Very near the outset of Adam Smith: An Enlightened Life Nicholas Phillipson acknowledges the central difficulty facing any biographer of the 17th century Scottish philosopher—namely that Smith, despite the acclaim his work gained him, was a modest man who maintained a relatively low and self-effacing profile in the larger social and cultural life of his age and in his somewhat slender correspondence with friends.
Indeed, it’s fair to say that Smith’s life is not particularly interesting. He enjoyed a long period as a successful academic, then a stint as a private tutor, then a government customs official. In each capacity he dispensed his duties with great attention and unimpeachable responsibility. He never married, remained devoted to his mother throughout his life, and was temperate in his habits and lifestyle.
As for Smith’s idiosyncrasies—absent-mindedness, some social awkwardness—they were of the gently eccentric sort and generally a source of bemusement rather than condemnation among his contemporaries (though the famously acerbic Samuel Johnson found Smith “dull” and “disagreeable”). Moreover, Smith was carefully circumspect in his more radical beliefs—he was very likely an atheist—and generally avoided the controversy that sometimes surrounded his close friend and mentor, David Hume.
What to do then with this quiet and humble man who composed two seminal works of philosophy—Theory of Moral Sentiments and The Wealth of Nations (as it is generally known)?
Though the Phillipson’s biography pays much attention to the external facts of Smith’s life, relatively unremarkable as they are, its real focus is the life of the mind: “[because] Smith is to be found in his published and unpublished texts, this means that his biography must be, first and foremost, an intellectual biography, one which traces the development of his mind and character through the making of those texts.”
The aim, in other words, is to trace the development of Smith’s thought from his schoolboy days to the unfinished work on aesthetics that preoccupied him in his last years. This aim necessarily entails conjecture, at times. For example, though some of the texts Smith read as a student in the grammar school of Kirkcaldy, where he spent his boyhood, are preserved, the full extent of his reading matter is unknown.

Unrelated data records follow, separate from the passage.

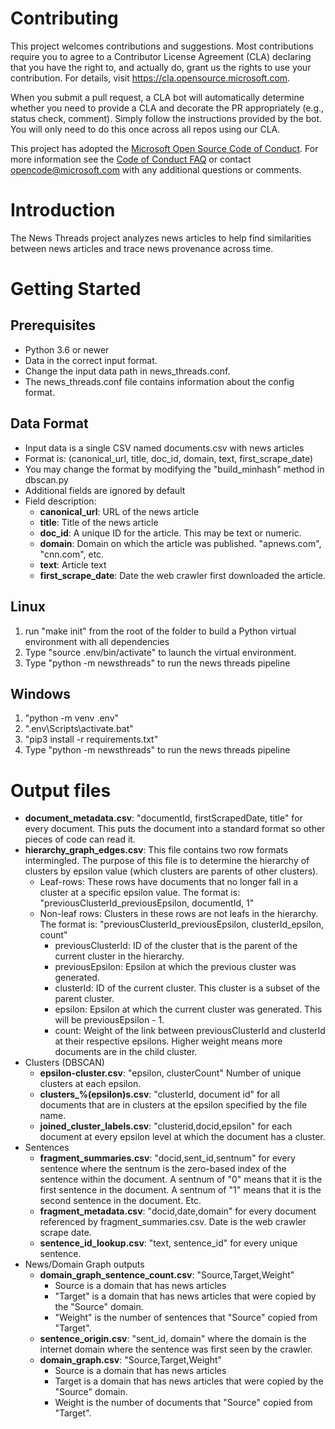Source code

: 
# Contributing

This project welcomes contributions and suggestions.  Most contributions require you to agree to a
Contributor License Agreement (CLA) declaring that you have the right to, and actually do, grant us
the rights to use your contribution. For details, visit https://cla.opensource.microsoft.com.

When you submit a pull request, a CLA bot will automatically determine whether you need to provide
a CLA and decorate the PR appropriately (e.g., status check, comment). Simply follow the instructions
provided by the bot. You will only need to do this once across all repos using our CLA.

This project has adopted the [Microsoft Open Source Code of Conduct](https://opensource.microsoft.com/codeofconduct/).
For more information see the [Code of Conduct FAQ](https://opensource.microsoft.com/codeofconduct/faq/) or
contact [opencode@microsoft.com](mailto:opencode@microsoft.com) with any additional questions or comments.

# Introduction 
The News Threads project analyzes news articles to help find similarities between news articles and trace news provenance across time.

# Getting Started
## Prerequisites
* Python 3.6 or newer
* Data in the correct input format.
* Change the input data path in news_threads.conf.
* The news_threads.conf file contains information about the config format.

## Data Format
* Input data is a single CSV named documents.csv with news articles
* Format is: (canonical_url, title, doc_id, domain, text, first_scrape_date)
* You may change the format by modifying the "build_minhash" method in dbscan.py
* Additional fields are ignored by default
* Field description:
    * **canonical_url**: URL of the news article
    * **title**: Title of the news article
    * **doc_id**: A unique ID for the article.  This may be text or numeric.
    * **domain**: Domain on which the article was published.  "apnews.com", "cnn.com", etc.
    * **text**: Article text
    * **first_scrape_date**: Date the web crawler first downloaded the article.

## Linux
1. run "make init" from the root of the folder to build a Python virtual environment with all dependencies
2. Type "source .env/bin/activate" to launch the virtual environment.
3. Type "python -m newsthreads" to run the news threads pipeline

## Windows
1. "python -m venv .env"
2. ".env\Scripts\activate.bat"
3. "pip3 install -r requirements.txt"
4. Type "python -m newsthreads" to run the news threads pipeline

# Output files
* **document_metadata.csv**: "documentId, firstScrapedDate, title" for every document.  This puts the document into a standard format so other pieces of code can read it.
* **hierarchy_graph_edges.csv**: This file contains two row formats intermingled.  The purpose of this file is to determine the hierarchy of clusters by epsilon value (which clusters are parents of other clusters).
    * Leaf-rows: These rows have documents that no longer fall in a cluster at a specific epsilon value.  The format is:  "previousClusterId_previousEpsilon, documentId, 1"
    * Non-leaf rows:  Clusters in these rows are not leafs in the hierarchy.  The format is: "previousClusterId_previousEpsilon, clusterId_epsilon, count"
        * previousClusterId: ID of the cluster that is the parent of the current cluster in the hierarchy.
        * previousEpsilon: Epsilon at which the previous cluster was generated.
        * clusterId: ID of the current cluster.  This cluster is a subset of the parent cluster.
        * epsilon:  Epsilon at which the current cluster was generated.  This will be previousEpsilon - 1.
        * count: Weight of the link between previousClusterId and clusterId at their respective epsilons.  Higher weight means more documents are in the child cluster.
* Clusters (DBSCAN)
    * **epsilon-cluster.csv**: "epsilon, clusterCount" Number of unique clusters at each epsilon.
    * **clusters_%(epsilon)s.csv**: "clusterId, document id" for all documents that are in clusters at the epsilon specified by the file name.
    * **joined_cluster_labels.csv**: "clusterid,docid,epsilon" for each document at every epsilon level at which the document has a cluster.
* Sentences
    * **fragment_summaries.csv**: "docid,sent_id,sentnum" for every sentence where the sentnum is the zero-based index of the sentence within the document.  A sentnum of "0" means that it is the first sentence in the document.  A sentnum of "1" means that it is the second sentence in the document.  Etc.
    * **fragment_metadata.csv**: "docid,date,domain" for every document referenced by fragment_summaries.csv.  Date is the web crawler scrape date.
    * **sentence_id_lookup.csv**: "text, sentence_id" for every unique sentence.
* News/Domain Graph outputs
    * **domain_graph_sentence_count.csv**: "Source,Target,Weight" 
        * Source is a domain that has news articles
        * "Target" is a domain that has news articles that were copied by the "Source" domain.
        * "Weight" is the number of sentences that "Source" copied from "Target". 
    * **sentence_origin.csv**: "sent_id, domain" where the domain is the internet domain where the sentence was first seen by the crawler.
    * **domain_graph.csv**: "Source,Target,Weight"
        * Source is a domain that has news articles
        * Target is a domain that has news articles that were copied by the "Source" domain.
        * Weight is the number of documents that "Source" copied from "Target".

Phillipson speculates that, under the aegis of the school’s reforming schoolmaster David Miller, Smith would have been exposed to the work of classical moralists such as Epictetus and Cicero as well as contemporary publications such as Addison and Steele’s Spectator magazine.
The biography finds itself on firmer ground as it examines the curriculum and changes in university culture at Glasgow University, where Smith continued his academic life after leaving Kirkcaldy. Academic controversy and trends in intellectual fashion may not be the most exciting subject matter for some, but Phillipson is adept at guiding the reader through the milieu in which Smith spent his formative years and which provided the foundation for his lifelong interests and the work born of them.

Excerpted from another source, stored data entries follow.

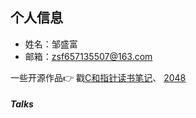 ## 个人信息

- 姓名：邹盛富
- 邮箱：zsf657135507@163.com

一些开源作品👉 戳[C和指针读书笔记](https://github.com/Stephan14/Pointers_On_C)、
[2048](https://github.com/Stephan14/My2048)


##### Talks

From Glasgow Phillipson follows Smith to Oxford where he encountered Hume, whose influence was of the utmost significance in Smith’s life: “David Hume was to be the decisive event in [Smith’s] development.” Indeed, Phillipson maintains throughout the volume that specter of Hume’s philosophy hovers over all of Smith’s work, even when it seems most at odds with the arguments of the older man.
This is not to say, though, that Hume was the sole influence on Smith. Phillipson does an admirable job of placing Smith and his thinking in the context of ever-expanding concentric circles of interest and influence: Scottish educational culture; British academia; European Enlightenment thought. In his intellectual predilections and ambitions Smith was very much a man of his time and in a very real sense Phillipson’s biography is as much a portrait of European social theory in the 18th century as it is a study of Smith.

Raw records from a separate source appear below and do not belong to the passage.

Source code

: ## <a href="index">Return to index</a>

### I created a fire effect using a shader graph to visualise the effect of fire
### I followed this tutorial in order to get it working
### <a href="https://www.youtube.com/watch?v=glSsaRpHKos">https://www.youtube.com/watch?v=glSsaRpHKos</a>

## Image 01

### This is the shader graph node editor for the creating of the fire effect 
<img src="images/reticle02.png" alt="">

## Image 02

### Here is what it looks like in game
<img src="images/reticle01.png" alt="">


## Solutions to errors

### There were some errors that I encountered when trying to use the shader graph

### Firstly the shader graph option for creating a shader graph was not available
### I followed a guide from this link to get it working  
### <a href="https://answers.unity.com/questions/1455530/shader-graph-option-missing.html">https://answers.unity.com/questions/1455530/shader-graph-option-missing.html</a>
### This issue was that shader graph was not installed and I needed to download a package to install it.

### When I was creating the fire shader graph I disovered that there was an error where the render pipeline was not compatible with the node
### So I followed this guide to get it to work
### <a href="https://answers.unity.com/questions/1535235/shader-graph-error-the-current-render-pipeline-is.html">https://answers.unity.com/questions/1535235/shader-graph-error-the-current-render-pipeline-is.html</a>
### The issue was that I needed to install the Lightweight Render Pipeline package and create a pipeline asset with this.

At the same time, by placing Smith in that context Phillipson is able to establish a convincing consistency between Smith’s thinking as it appears in Theory of Moral Sentiments and The Wealth of Nations–two works that scholars have often seen as at odds with one another in their depictions of human nature and the underpinnings of society. And while The Wealth of Nations clearly enjoys greater present-day esteem—it is widely regarded as the first work of modern economic theory—it participates in a larger “science of man” that preoccupied Smith, Hume, and many of their contemporaries.
For scholars and readers interested in Smith and his work Adam Smith: An Enlightened Life should prove a very valuable resource. For more general audiences there is much to appreciate here—fine prose, erudite consideration of Enlightenment thought, and a consistently engaging narrative spun from less than copious materials.